• [How to complete this task]: Since the copy must match the original, write out each record word for word, skipping only the pictures.

─── Records for the task

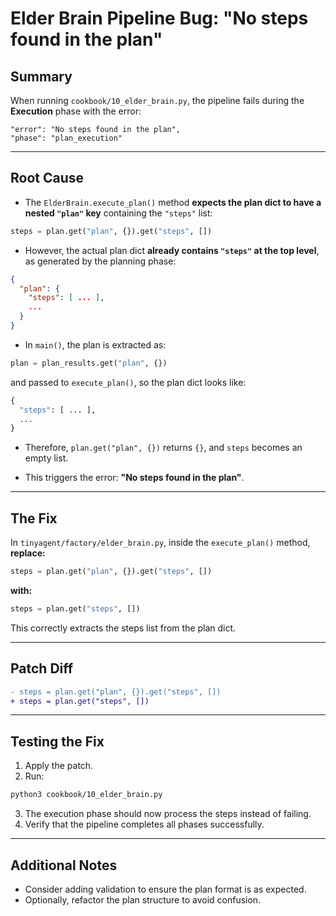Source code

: # Elder Brain Pipeline Bug: "No steps found in the plan"

## Summary

When running `cookbook/10_elder_brain.py`, the pipeline fails during the **Execution** phase with the error:

```
"error": "No steps found in the plan",
"phase": "plan_execution"
```

---

## Root Cause

- The `ElderBrain.execute_plan()` method **expects the plan dict to have a nested `"plan"` key** containing the `"steps"` list:

```python
steps = plan.get("plan", {}).get("steps", [])
```

- However, the actual plan dict **already contains `"steps"` at the top level**, as generated by the planning phase:

```json
{
  "plan": {
    "steps": [ ... ],
    ...
  }
}
```

- In `main()`, the plan is extracted as:

```python
plan = plan_results.get("plan", {})
```

and passed to `execute_plan()`, so the plan dict looks like:

```python
{
  "steps": [ ... ],
  ...
}
```

- Therefore, `plan.get("plan", {})` returns `{}`, and `steps` becomes an empty list.

- This triggers the error: **"No steps found in the plan"**.

---

## The Fix

In `tinyagent/factory/elder_brain.py`, inside the `execute_plan()` method, **replace:**

```python
steps = plan.get("plan", {}).get("steps", [])
```

**with:**

```python
steps = plan.get("steps", [])
```

This correctly extracts the steps list from the plan dict.

---

## Patch Diff

```diff
- steps = plan.get("plan", {}).get("steps", [])
+ steps = plan.get("steps", [])
```

---

## Testing the Fix

1. Apply the patch.
2. Run:

```bash
python3 cookbook/10_elder_brain.py
```

3. The execution phase should now process the steps instead of failing.
4. Verify that the pipeline completes all phases successfully.

---

## Additional Notes

- Consider adding validation to ensure the plan format is as expected.
- Optionally, refactor the plan structure to avoid confusion.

──────

• [Result for this task]:
Source code

: # Elder Brain Pipeline Bug: "No steps found in the plan"

## Summary

When running `cookbook/10_elder_brain.py`, the pipeline fails during the **Execution** phase with the error:

```
"error": "No steps found in the plan",
"phase": "plan_execution"
```

---

## Root Cause

- The `ElderBrain.execute_plan()` method **expects the plan dict to have a nested `"plan"` key** containing the `"steps"` list:

```python
steps = plan.get("plan", {}).get("steps", [])
```

- However, the actual plan dict **already contains `"steps"` at the top level**, as generated by the planning phase:

```json
{
  "plan": {
    "steps": [ ... ],
    ...
  }
}
```

- In `main()`, the plan is extracted as:

```python
plan = plan_results.get("plan", {})
```

and passed to `execute_plan()`, so the plan dict looks like:

```python
{
  "steps": [ ... ],
  ...
}
```

- Therefore, `plan.get("plan", {})` returns `{}`, and `steps` becomes an empty list.

- This triggers the error: **"No steps found in the plan"**.

---

## The Fix

In `tinyagent/factory/elder_brain.py`, inside the `execute_plan()` method, **replace:**

```python
steps = plan.get("plan", {}).get("steps", [])
```

**with:**

```python
steps = plan.get("steps", [])
```

This correctly extracts the steps list from the plan dict.

---

## Patch Diff

```diff
- steps = plan.get("plan", {}).get("steps", [])
+ steps = plan.get("steps", [])
```

---

## Testing the Fix

1. Apply the patch.
2. Run:

```bash
python3 cookbook/10_elder_brain.py
```

3. The execution phase should now process the steps instead of failing.
4. Verify that the pipeline completes all phases successfully.

---

## Additional Notes

- Consider adding validation to ensure the plan format is as expected.
- Optionally, refactor the plan structure to avoid confusion.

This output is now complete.